I returned after ten years' absence, on a hot day in late August, on the eve of summer's first bad tides. As I stood watching the approach from the deck of Brismand 1, the old ferry into La Houssinière, it was almost as though I had never left. Nothing had changed: the sharp smell of the air; the deck beneath my feet; the sound of the gulls in the hot blue sky. Ten years, almost half my life, erased at a single stroke, like writing in the sand. Or almost.
I'd brought scarcely any luggage, and that reinforced the illusion. But I'd always traveled light. We both had, Mother and I; there had never been much to weigh us down. And at the end it had been I who paid the rent for our Paris flat, working in a dingy late-night café to supplement the income from the paintings Mother hated so much, while she struggled with her emphysema and pretended not to know she was dying.
All the same I should have liked to have returned wealthy, successful. To show my father how well we'd managed without his help. But my mother's small savings had run out long ago, and my own -- a few thousand francs in a Crédit Maritime; a folder of unsold paintings -- amounted to little more than we'd taken with us the day we left. Not that it mattered. I was not planning to stay. However potent the illusion of time suspended, I had another life now. I had changed.
No one looked at me twice as I stood slightly apart from the others on the deck of the Brismand 1. It was high season, and there were already a good number of tourists aboard. Some were even dressed as I was, in sailcloth trousers and fisherman's vareuse -- that shapeless garment halfway between a shirt and a jacket -- town people trying too hard not to look it.
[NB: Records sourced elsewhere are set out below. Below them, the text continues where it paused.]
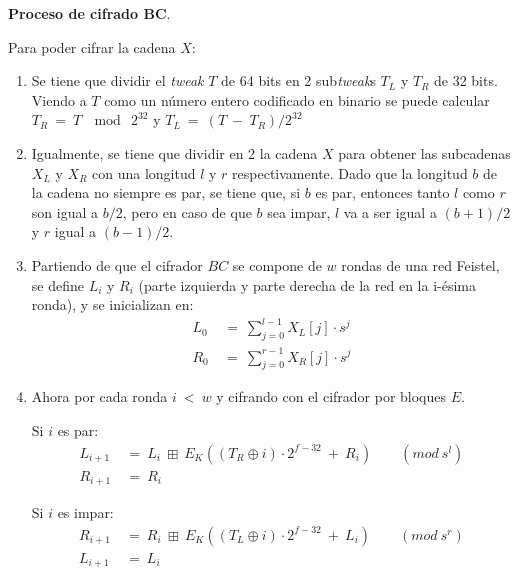 
\textbf{Proceso de cifrado BC}.

Para poder cifrar la cadena $X$:

\begin{enumerate}

  \item Se tiene que dividir el \textit{tweak} $T$ de 64 bits en 2
    sub\textit{tweak}s $T_L$ y $T_R$ de 32 bits. Viendo a $T$ como un número
    entero codificado en binario se puede calcular $T_R\: =\: T\: \mod\: 2^{32}$
    y $T_L\: =\: (T\: -\: T_R) / 2^{32}$

  \item Igualmente, se tiene que dividir en 2 la cadena $X$ para obtener las
    subcadenas $X_L$ y $X_R$ con una longitud $l$ y $r$ respectivamente.
    Dado que la longitud $b$ de la cadena no siempre es par, se tiene que, si
    $b$ es par, entonces tanto $l$ como $r$ son igual a $b/2$, pero en caso
    de que $b$ sea impar, $l$ va a ser igual a $(b+1)/2$ y $r$ igual a
    $(b-1)/2$.

  \item Partiendo de que el cifrador $BC$ se compone de $w$ rondas de una red
    Feistel, se define $L_i$ y $R_i$ (parte izquierda y parte derecha de la
    red en la i-ésima ronda), y se inicializan en:
    \begin{align}
      L_0\: &=\: \sum_{j=0}^{l-1} X_L[j] \cdot s^j \\
      R_0\: &=\: \sum_{j=0}^{r-1} X_R[j] \cdot s^j
    \end{align}

  \item Ahora por cada ronda $i\: <\: w$ y cifrando con el cifrador por
    bloques $E$.

    Si $i$ es par:
    \begin{align}
      L_{i+1}\: &=\: L_i\: \boxplus\:
                    E_K((T_R \oplus i) \cdot 2^{f-32}\: +\: R_i)\qquad
                    (mod\ s^l) \\
      R_{i+1}\: &=\: R_i
    \end{align}

    Si $i$ es impar:
    \begin{align}
      R_{i+1}\: &=\: R_i\: \boxplus\:
                    E_K((T_L \oplus i) \cdot 2^{f-32}\: +\: L_i)\qquad
                    (mod\ s^r) \\
      L_{i+1}\: &=\: L_i
    \end{align}


\end{enumerate}
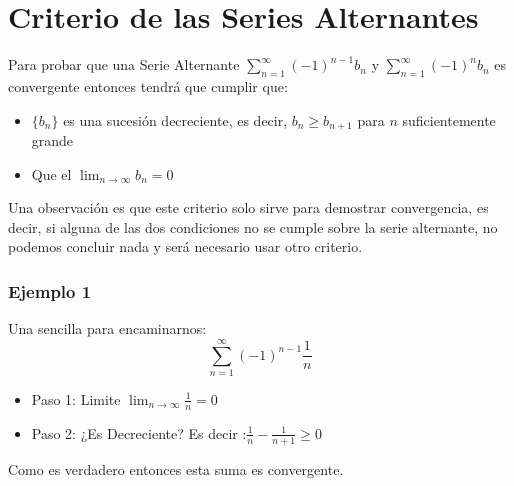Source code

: \documentclass[12pt]{report}                                %
\begin{document}
    \clearpage
    \section{Criterio de las Series Alternantes}

        Para probar que una Serie Alternante $\sum_{n=1}^{\infty} (-1)^{n-1} b_n$ y $\sum_{n=1}^{\infty} (-1)^n b_n$ es convergente entonces tendrá que cumplir que:

        \begin{itemize}
            \item $\{b_n\}$ es una sucesión decreciente, es decir, $b_n \geq b_{n+1}$ para $n$ suficientemente grande
            \item Que el $\lim_{n \to \infty} b_n = 0$
        \end{itemize}

        Una observación es que este criterio solo sirve para demostrar convergencia, es decir, si alguna de las dos condiciones no se cumple sobre la serie alternante, no podemos concluir nada y será necesario usar otro criterio.

        \subsubsection{Ejemplo 1}
            Una sencilla para encaminarnos:
            \begin{equation*}
                \sum_{n=1}^{\infty} (-1)^{n-1} \frac{1}{n}
            \end{equation*}


             \begin{itemize}
                \item Paso 1: Limite $\lim_{n \to \infty} \frac{1}{n}=0$
                \item Paso 2: ¿Es Decreciente? Es decir :$\frac{1}{n}-\frac{1}{n+1} \geq 0 $
             \end{itemize}

            Como es verdadero entonces esta suma es convergente.



    \clearpage
\end{document}
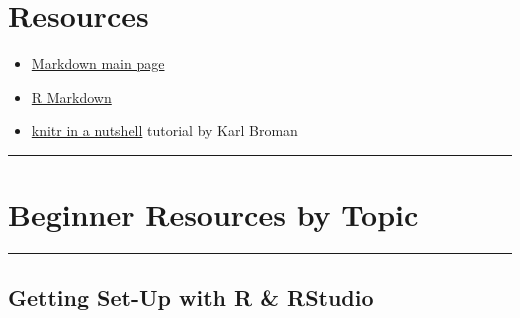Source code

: \documentclass[]{book}
\providecommand{\tightlist}{%
  \setlength{\itemsep}{0pt}\setlength{\parskip}{0pt}}
\begin{document}
\hypertarget{resources}{%
\section{Resources}\label{resources}}

\begin{itemize}
\tightlist
\item
  \href{http://daringfireball.net/projects/markdown/}{Markdown main page}
\item
  \href{http://rmarkdown.rstudio.com/}{R Markdown}
\item
  \href{http://kbroman.org/knitr_knutshell/}{knitr in a nutshell} tutorial by Karl Broman
\end{itemize}

\begin{center}\rule{0.5\linewidth}{0.5pt}\end{center}

\hypertarget{beginner-resources-by-topic}{%
\section{Beginner Resources by Topic}\label{beginner-resources-by-topic}}

\begin{center}\rule{0.5\linewidth}{0.5pt}\end{center}

\hypertarget{getting-set-up-with-r-rstudio}{%
\subsection{Getting Set-Up with R \& RStudio}\label{getting-set-up-with-r-rstudio}}
\end{document}
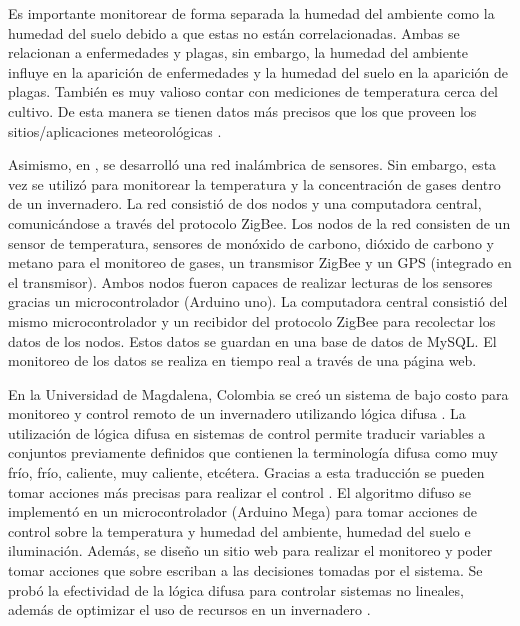 Es importante monitorear de forma separada la humedad del ambiente como la humedad del suelo debido a que estas no están correlacionadas. Ambas se relacionan a enfermedades y plagas, sin embargo, la humedad del ambiente influye en la aparición de enfermedades y la humedad del suelo en la aparición de plagas. También es muy valioso contar con mediciones de temperatura cerca del cultivo. De esta manera se tienen datos más precisos que los que proveen los sitios/aplicaciones meteorológicas \cite{olive_orchard_monitorization}.

Asimismo, en \cite{wsn_greenhouse_gases}, se desarrolló una red inalámbrica de sensores. Sin embargo, esta vez se utilizó para monitorear la temperatura y la concentración de gases dentro de un invernadero. La red consistió de dos nodos y una computadora central, comunicándose a través del protocolo ZigBee. Los nodos de la red consisten de un sensor de temperatura, sensores de monóxido de carbono, dióxido de carbono y metano para el monitoreo de gases, un transmisor ZigBee y un GPS (integrado en el transmisor). Ambos nodos fueron capaces de realizar lecturas de los sensores gracias un microcontrolador (Arduino uno). La computadora central consistió del mismo microcontrolador y un recibidor del protocolo ZigBee para recolectar los datos de los nodos. Estos datos se guardan en una base de datos de MySQL. El monitoreo de los datos se realiza en tiempo real a través de una página web.

En la Universidad de Magdalena, Colombia se creó un sistema de bajo costo para monitoreo y control remoto de un invernadero utilizando lógica difusa \cite{low_cost_fuzzy_logic_greenhouse}. La utilización de lógica difusa en sistemas de control permite traducir variables a conjuntos previamente definidos que contienen la terminología difusa como muy frío, frío, caliente, muy caliente, etcétera. Gracias a esta traducción se pueden tomar acciones más precisas para realizar el control \cite{agriculture_automation_review}. El algoritmo difuso se implementó en un microcontrolador (Arduino Mega) para tomar acciones de control sobre la temperatura y humedad del ambiente, humedad del suelo e iluminación. Además, se diseño un sitio web para realizar el monitoreo y poder tomar acciones que sobre escriban a las decisiones tomadas por el sistema. Se probó la efectividad de la lógica difusa para controlar sistemas no lineales, además de optimizar el uso de recursos en un 
invernadero \cite{low_cost_fuzzy_logic_greenhouse}.

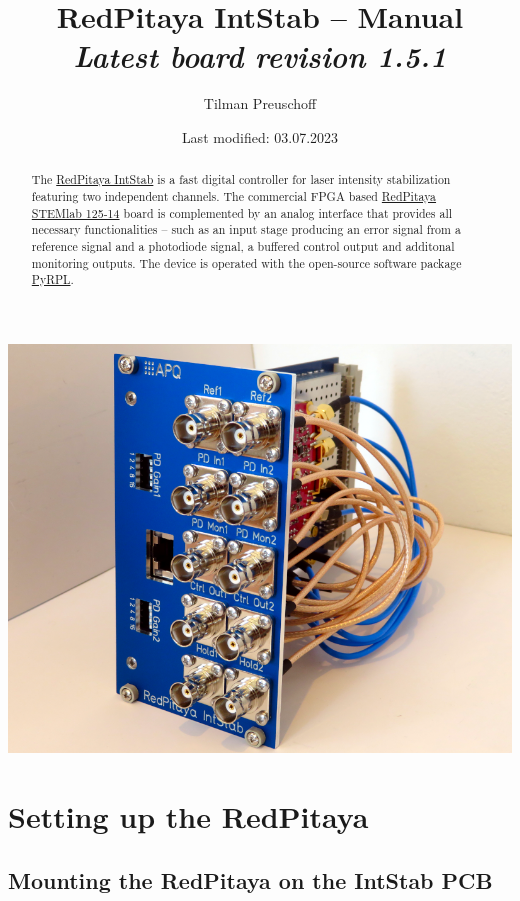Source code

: \documentclass[twoside,a4paper]{refart}
\title{RedPitaya IntStab -- Manual\\
	\textit{\normalsize{Latest board revision 1.5.1}}}
\author{Tilman Preuschoff}
\date{Last modified: 03.07.2023}
\begin{document}
\maketitle
\begin{maxipage}
	\includegraphics[width=\textwidth]{fig/intstab.png}
\end{maxipage}
\begin{abstract}
	The \href{https://github.com/TU-Darmstadt-APQ/RedPitaya-IntStab}{RedPitaya IntStab} is a fast digital controller for laser intensity stabilization featuring two independent channels. The commercial FPGA based \href{https://www.redpitaya.com/f130/STEMlab-board}{RedPitaya STEMlab 125-14} board is complemented by an analog interface that provides all necessary functionalities -- such as an input stage producing an error signal from a reference signal and a photodiode signal, a buffered control output and additonal monitoring outputs. The device is operated with the open-source software package \href{https://pyrpl.readthedocs.io/en/latest/}{PyRPL}.  
\end{abstract}
\tableofcontents


\section{Setting up the RedPitaya}

\subsection{Mounting the RedPitaya on the IntStab PCB}
\end{document}

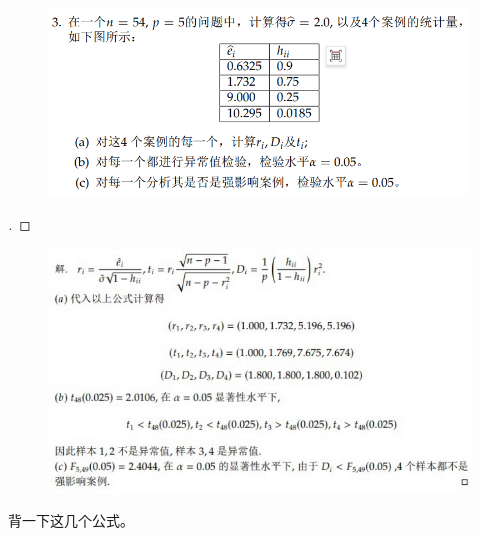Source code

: \documentclass[cn,hazy,green,12pt,normal]{elegantnote}
\numberwithin{equation}{section}
\numberwithin{subsection}{section}
\begin{document}
\begin{homework}
\end{homework}
    \begin{figure}[!htbp]
        \centering
        \includegraphics[width=30em]{image/hw3_plt3.png}
    \end{figure}

\begin{proof}[\solutionname]
    
\end{proof}
    \begin{figure}[!htbp]
        \centering
        \includegraphics[width=40em]{image/hw3_plt5.png}
    \end{figure}
\begin{note}
背一下这几个公式。    
\end{note}
\newpage
\end{document}
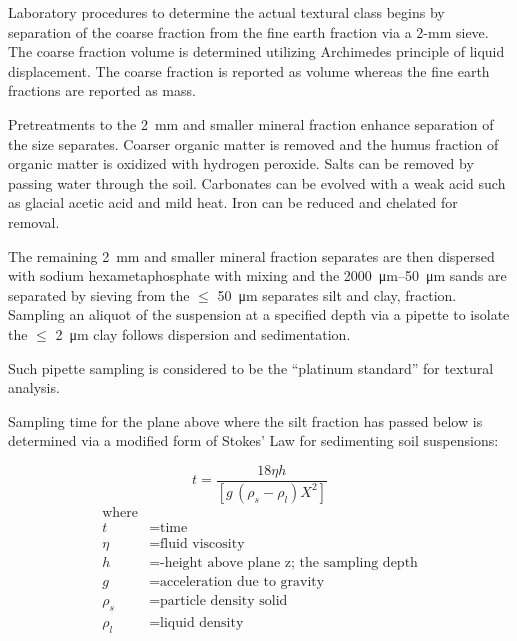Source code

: \documentclass[letterpaper, 12pt]{article}
\begin{document}
Laboratory procedures to determine the actual textural class begins by separation of the coarse fraction from the fine earth fraction via a 2-mm sieve. The coarse fraction volume is determined utilizing Archimedes principle of liquid displacement. The coarse fraction is reported as volume whereas the fine earth fractions are reported as mass.

Pretreatments to the 2~mm and smaller mineral fraction enhance separation of the size separates. Coarser organic matter is removed and the humus fraction of organic matter is oxidized with hydrogen peroxide. Salts can be removed by passing water through the soil. Carbonates can be evolved with a weak acid such as glacial acetic acid and mild heat. Iron can be reduced and chelated for removal.

The remaining \qty{2}{mm} and smaller mineral fraction separates are then dispersed with sodium hexametaphosphate with mixing and the \qtyrange{2000}{50}{\micro\metre} sands are separated by sieving from the $\leq$ \qty{50}{\micro\metre} separates silt and clay, fraction. Sampling an aliquot of the suspension at a specified depth via a pipette to isolate the $\leq$ \qty{2}{\micro\metre} clay follows dispersion and sedimentation.

Such pipette sampling is considered to be the “platinum standard” for textural analysis.

Sampling time for the plane above where the silt fraction has passed below is determined via a modified form of Stokes’ Law for sedimenting soil suspensions:

\noindent\begin{minipage}{\textwidth}
\begin{equation}
    t=\frac{18\eta h}{[g\,(\rho_s - \rho_l)X^2]}
\end{equation}
\begin{equation*}
    \begin{aligned}
        \text{where}                                          \\
        t &= \text{time}                                      \\
        \eta &= \text{fluid viscosity}                        \\
        h &= \text{-height above plane z; the sampling depth} \\
        g &= \text{acceleration due to gravity}               \\
        \rho_s &= \text{particle density solid}               \\
        \rho_l &= \text{liquid density}
    \end{aligned}
\end{equation*}
\end{minipage}
        
\end{document}
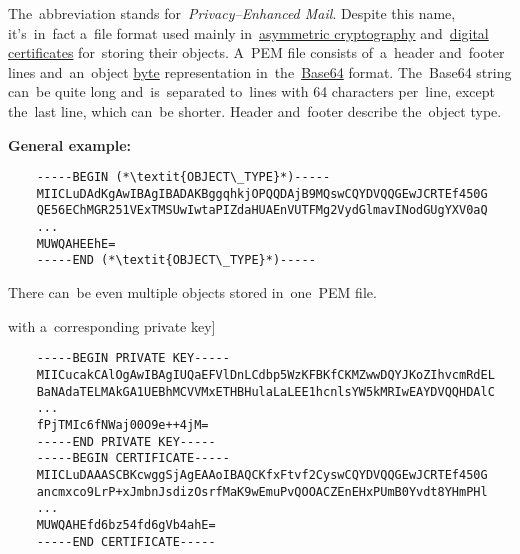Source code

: \label{pem}
The~abbreviation stands for~\textit{Privacy--Enhanced Mail}.
Despite this name, it's~in~fact a~file format used mainly in~\hyperref[asymmetriccryptography]{asymmetric cryptography} and~\hyperref[certificate]{digital certificates} for~storing their objects.
A~PEM file consists of~a~header and~footer lines and~an~object \hyperref[bitsbytes]{byte} representation in~the~\hyperref[base64]{Base64} format.
The~Base64 string can~be quite long and~is~separated to~lines with 64 characters per~line, except the~last line, which can~be shorter.
Header and~footer describe the~object type.
\newline

\noindent \textbf{General example:}
\begin{lstlisting}
    -----BEGIN (*\textit{OBJECT\_TYPE}*)-----
    MIICLuDAdKgAwIBAgIBADAKBggqhkjOPQQDAjB9MQswCQYDVQQGEwJCRTEf450G
    QE56EChMGR251VExTMSUwIwtaPIZdaHUAEnVUTFMg2VydGlmavINodGUgYXV0aQ
    ...
    MUWQAHEEhE=
    -----END (*\textit{OBJECT\_TYPE}*)-----
\end{lstlisting}
\newline

\noindent There can~be even multiple objects stored in~one~PEM file.

\example[\hyperref[certificate]{certificate} with a~corresponding private key]
\begin{lstlisting}
    -----BEGIN PRIVATE KEY-----
    MIICucakCAlOgAwIBAgIUQaEFVlDnLCdbp5WzKFBKfCKMZwwDQYJKoZIhvcmRdEL
    BaNAdaTELMAkGA1UEBhMCVVMxETHBHulaLaLEE1hcnlsYW5kMRIwEAYDVQQHDAlC
    ...
    fPjTMIc6fNWaj00O9e++4jM=
    -----END PRIVATE KEY-----
    -----BEGIN CERTIFICATE-----
    MIICLuDAAASCBKcwggSjAgEAAoIBAQCKfxFtvf2CyswCQYDVQQGEwJCRTEf450G
    ancmxco9LrP+xJmbnJsdizOsrfMaK9wEmuPvQOOACZEnEHxPUmB0Yvdt8YHmPHl
    ...
    MUWQAHEfd6bz54fd6gVb4ahE=
    -----END CERTIFICATE-----
\end{lstlisting}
Tourists with rucksacks, suitcases, dogs, and children stood crammed together on the deck among crates of fruit and groceries, cages of chickens, mailbags, boxes. The noise was appalling. Beneath it, the hissshh of the sea against the ferry's hull and the screee of gulls. My heart was pounding with the surf.
As Brismand 1 neared the harbor I let my eyes travel across the water toward the esplanade. As a child I had liked it here; I'd often played on the beach, hiding under the fat bellies of the old beach huts while my father conducted whatever business he had at the harbor. I recognized the faded Choky parasols on the terrasse of the little café where my sister used to sit; the hot dog stand; the gift shop. It was perhaps busier than I remembered; a straggling row of fishermen with pots of crabs and lobsters lined the quay, selling their catch. I could hear music from the esplanade; below it, children played on a beach that, even at high tide, seemed smoother and more generous than I remembered. Things were looking good for La Houssinière.
I let my eyes roam along the Rue des Immortelles, the main street, which runs parallel to the seafront. I could see three people sitting there side by side in what had once been my favorite spot: the seawall below the esplanade overlooking the bay. I remembered sitting there as a child, watching the distant gray jawbone of the mainland, wondering what was there. I narrowed my eyes to see more clearly; even from halfway across the bay I could see that two of the figures were nuns.
I recognized them now as the ferry drew close -- Soeur Extase and Soeur Thérèse, Carmelite volunteers from the nursing home at Les Immortelles, were already old before I was born. I felt oddly reassured that they were still there. Both nuns were eating ice creams, their habits hitched up to their knees, bare feet dangling over the parapet. The man sitting beside them, face obscured by a wide-brimmed hat, could have been anyone.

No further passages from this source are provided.